(Bloomberg) -- Responses from 645 investors worldwide surveyed by Morgan Stanley (NYSE:MS) show they are most concerned about trade policy, fiscal policy and taxes, strategists Michael Zezas and Meredith Pickett and others wrote in a 100-plus page note on the 2020 election.
Respondents are least concerned about immigration and energy and climate policy, they said. Most expected a Democrat would be more likely than a Republican to boost financial regulations, de-escalate China tariffs, and go for prescription drug changes. Respondents associated Republicans with a higher likelihood of pursuing fiscal stimulation.

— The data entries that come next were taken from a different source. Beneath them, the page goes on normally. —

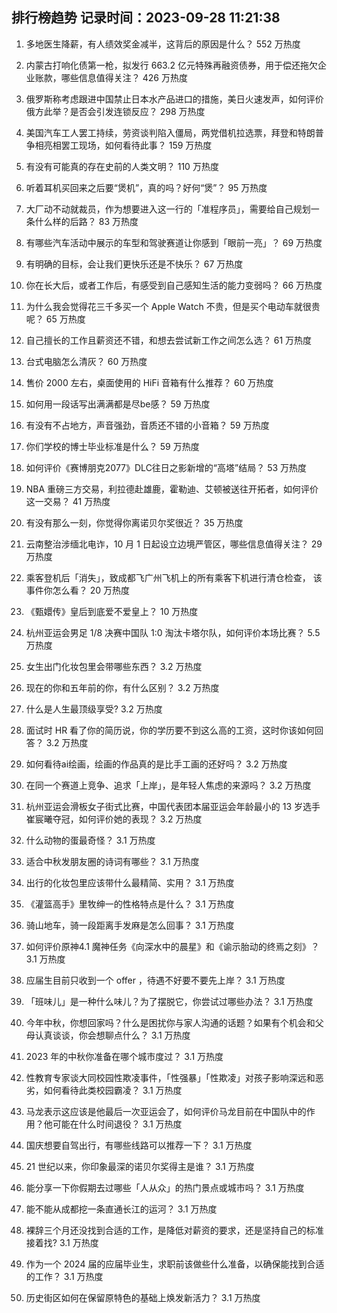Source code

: 
## 排行榜趋势 记录时间：2023-09-28 11:21:38
  
  1. 多地医生降薪，有人绩效奖金减半，这背后的原因是什么？ 552 万热度
    
  2. 内蒙古打响化债第一枪，拟发行 663.2 亿元特殊再融资债券，用于偿还拖欠企业账款，哪些信息值得关注？ 426 万热度
    
  3. 俄罗斯称考虑跟进中国禁止日本水产品进口的措施，美日火速发声，如何评价俄方此举？是否会引发连锁反应？ 298 万热度
    
  4. 美国汽车工人罢工持续，劳资谈判陷入僵局，两党借机拉选票，拜登和特朗普争相亮相罢工现场，如何看待此事？ 159 万热度
    
  5. 有没有可能真的存在史前的人类文明？ 110 万热度
    
  6. 听着耳机买回来之后要“煲机”，真的吗？好何“煲”？ 95 万热度
    
  7. 大厂动不动就裁员，作为想要进入这一行的「准程序员」，需要给自己规划一条什么样的后路？ 83 万热度
    
  8. 有哪些汽车活动中展示的车型和驾驶赛道让你感到「眼前一亮」？ 69 万热度
    
  9. 有明确的目标，会让我们更快乐还是不快乐？ 67 万热度
    
  10. 你在长大后，或者工作后，有感受到自己感知生活的能力变弱吗？ 66 万热度
    
  11. 为什么我会觉得花三千多买一个 Apple Watch 不贵，但是买个电动车就很贵呢？ 65 万热度
    
  12. 自己擅长的工作且薪资还不错，和想去尝试新工作之间怎么选？ 61 万热度
    
  13. 台式电脑怎么清灰？ 60 万热度
    
  14. 售价 2000 左右，桌面使用的 HiFi 音箱有什么推荐？ 60 万热度
    
  15. 如何用一段话写出满满都是尽be感？ 59 万热度
    
  16. 有没有不占地方，声音强劲，音质还不错的小音箱？ 59 万热度
    
  17. 你们学校的博士毕业标准是什么？ 59 万热度
    
  18. 如何评价《赛博朋克2077》DLC往日之影新增的“高塔”结局？ 53 万热度
    
  19. NBA 重磅三方交易，利拉德赴雄鹿，霍勒迪、艾顿被送往开拓者，如何评价这一交易？ 41 万热度
    
  20. 有没有那么一刻，你觉得你离诺贝尔奖很近？ 35 万热度
    
  21. 云南整治涉缅北电诈，10 月 1 日起设立边境严管区，哪些信息值得关注？ 29 万热度
    
  22. 乘客登机后「消失」，致成都飞广州飞机上的所有乘客下机进行清仓检查， 该事件你怎么看？ 20 万热度
    
  23. 《甄嬛传》皇后到底爱不爱皇上？ 10 万热度
    
  24. 杭州亚运会男足 1/8 决赛中国队 1:0 淘汰卡塔尔队，如何评价本场比赛？ 5.5 万热度
    
  25. 女生出门化妆包里会带哪些东西？ 3.2 万热度
    
  26. 现在的你和五年前的你，有什么区别？ 3.2 万热度
    
  27. 什么是人生最顶级享受? 3.2 万热度
    
  28. 面试时 HR 看了你的简历说，你的学历要不到这么高的工资，这时你该如何回答？ 3.2 万热度
    
  29. 如何看待ai绘画，绘画的作品真的是比手工画的还好吗？ 3.2 万热度
    
  30. 在同一个赛道上竞争、追求「上岸」，是年轻人焦虑的来源吗？ 3.2 万热度
    
  31. 杭州亚运会滑板女子街式比赛，中国代表团本届亚运会年龄最小的 13 岁选手崔宸曦夺冠，如何评价她的表现？ 3.2 万热度
    
  32. 什么动物的蛋最奇怪？ 3.1 万热度
    
  33. 适合中秋发朋友圈的诗词有哪些？ 3.1 万热度
    
  34. 出行的化妆包里应该带什么最精简、实用？ 3.1 万热度
    
  35. 《灌篮高手》里牧绅一的性格特点是什么？ 3.1 万热度
    
  36. 骑山地车，骑一段距离手发麻是怎么回事？ 3.1 万热度
    
  37. 如何评价原神4.1 魔神任务《向深水中的晨星》和《谕示胎动的终焉之刻》？ 3.1 万热度
    
  38. 应届生目前只收到一个 offer ，待遇不好要不要先上岸？ 3.1 万热度
    
  39. 「班味儿」是一种什么味儿？为了摆脱它，你尝试过哪些办法？ 3.1 万热度
    
  40. 今年中秋，你想回家吗？什么是困扰你与家人沟通的话题？如果有个机会和父母认真谈谈，你会想聊点什么？ 3.1 万热度
    
  41. 2023 年的中秋你准备在哪个城市度过？ 3.1 万热度
    
  42. 性教育专家谈大同校园性欺凌事件，「性强暴」「性欺凌」对孩子影响深远和恶劣，如何看待此类校园霸凌？ 3.1 万热度
    
  43. 马龙表示这应该是他最后一次亚运会了，如何评价马龙目前在中国队中的作用？他可能在什么时间退役？ 3.1 万热度
    
  44. 国庆想要自驾出行，有哪些线路可以推荐一下？ 3.1 万热度
    
  45. 21 世纪以来，你印象最深的诺贝尔奖得主是谁？ 3.1 万热度
    
  46. 能分享一下你假期去过哪些「人从众」的热门景点或城市吗？ 3.1 万热度
    
  47. 能不能从成都挖一条直通长江的运河？ 3.1 万热度
    
  48. 裸辞三个月还没找到合适的工作，是降低对薪资的要求，还是坚持自己的标准接着找? 3.1 万热度
    
  49. 作为一个 2024 届的应届毕业生，求职前该做些什么准备，以确保能找到合适的工作？ 3.1 万热度
    
  50. 历史街区如何在保留原特色的基础上焕发新活力？ 3.1 万热度
    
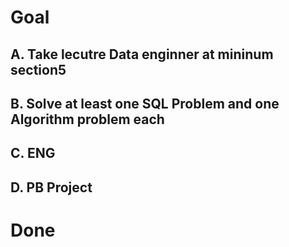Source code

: # Goal
## A. Take lecutre Data enginner at mininum section5  
## B. Solve at least one SQL Problem and one Algorithm problem each
## C. ENG 
## D. PB Project

# Done
## 
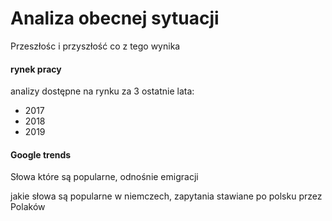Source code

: # Analiza obecnej sytuacji

Przeszłośc i przyszłość
co z tego wynika

#### rynek pracy

analizy dostępne na rynku za 3 ostatnie lata:
+ 2017
+ 2018
+ 2019




#### Google trends

Słowa które są popularne, odnośnie emigracji

jakie słowa są popularne w niemczech, 
zapytania 
stawiane po polsku przez Polaków
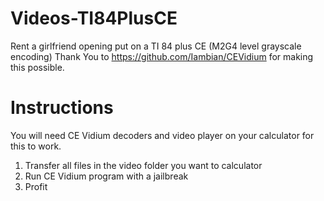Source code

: # Videos-TI84PlusCE
Rent a girlfriend opening put on a TI 84 plus CE (M2G4 level grayscale encoding)
Thank You to https://github.com/Iambian/CEVidium for making this possible.

# Instructions
You will need CE Vidium decoders and video player on your calculator for this to work.
1. Transfer all files in the video folder you want to calculator
2. Run CE Vidium program with a jailbreak
3. Profit
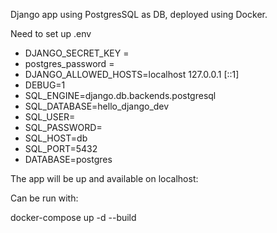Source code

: Django app using PostgresSQL as DB, deployed using Docker.

Need to set up .env

 - DJANGO_SECRET_KEY = 
 - postgres_password = 
 - DJANGO_ALLOWED_HOSTS=localhost 127.0.0.1 [::1]
 - DEBUG=1
 - SQL_ENGINE=django.db.backends.postgresql
 - SQL_DATABASE=hello_django_dev
 - SQL_USER=
 - SQL_PASSWORD=
 - SQL_HOST=db
 - SQL_PORT=5432
 - DATABASE=postgres

The app will be up and available on localhost:

Can be run with:

docker-compose up -d --build
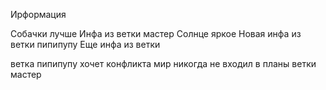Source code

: Ирформация

Собачки лучше
Инфа из ветки мастер
Солнце яркое
Новая инфа из ветки пипипупу
Еще инфа из ветки

ветка пипипупу хочет конфликта
мир никогда не входил в планы ветки мастер


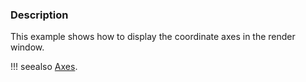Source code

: ### Description
This example shows how to display the coordinate axes in the render window.

!!! seealso
    [Axes](/Cxx/GeometricObjects/Axes).
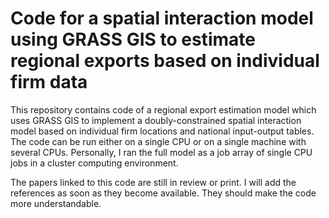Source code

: # Code for a spatial interaction model using GRASS GIS to estimate regional exports based on individual firm data

This repository contains code of a regional export estimation model which uses GRASS GIS to implement a doubly-constrained spatial interaction model based on individual firm locations and national input-output tables. The code can be run either on a single CPU or on a single machine with several CPUs. Personally, I ran the full model as a job array of single CPU jobs in a cluster computing environment.

The papers linked to this code are still in review or print. I will add the references as soon as they become available. They should make the code more understandable.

“Election-driven market volatility is to be expected,” they wrote, as “investor expectations are at odds with a market priced for a status quo policy outcome.” In particular, broad equity index, tech and financials sector options aren’t pricing in potential pressure from a possible Democratic victory.
At the same time, the analysts were mindful that policy ambitions may “fall short in practice,” with only a portion of a candidate’s platform likely to be enacted. Neither party is likely to “take control in a way that gives it legislative carte blanche,” they said.
They added that President Donald Trump’s ability to repeat his 2016 victories in the upper Midwest and Pennsylvania may depend on how local economies perform. Morgan Stanley (NYSE:MS) will watch softening economies in Wisconsin and Pennsylvania, adding that other swing states -- Arizona, North Carolina, Florida -- are doing well economically.
Morgan Stanley (NYSE:MS) sees the greatest probability of “meaningful fiscal stimulus” in the event of a sweep by either party. Infrastructure spending would be more likely under a unified Democratic outcome.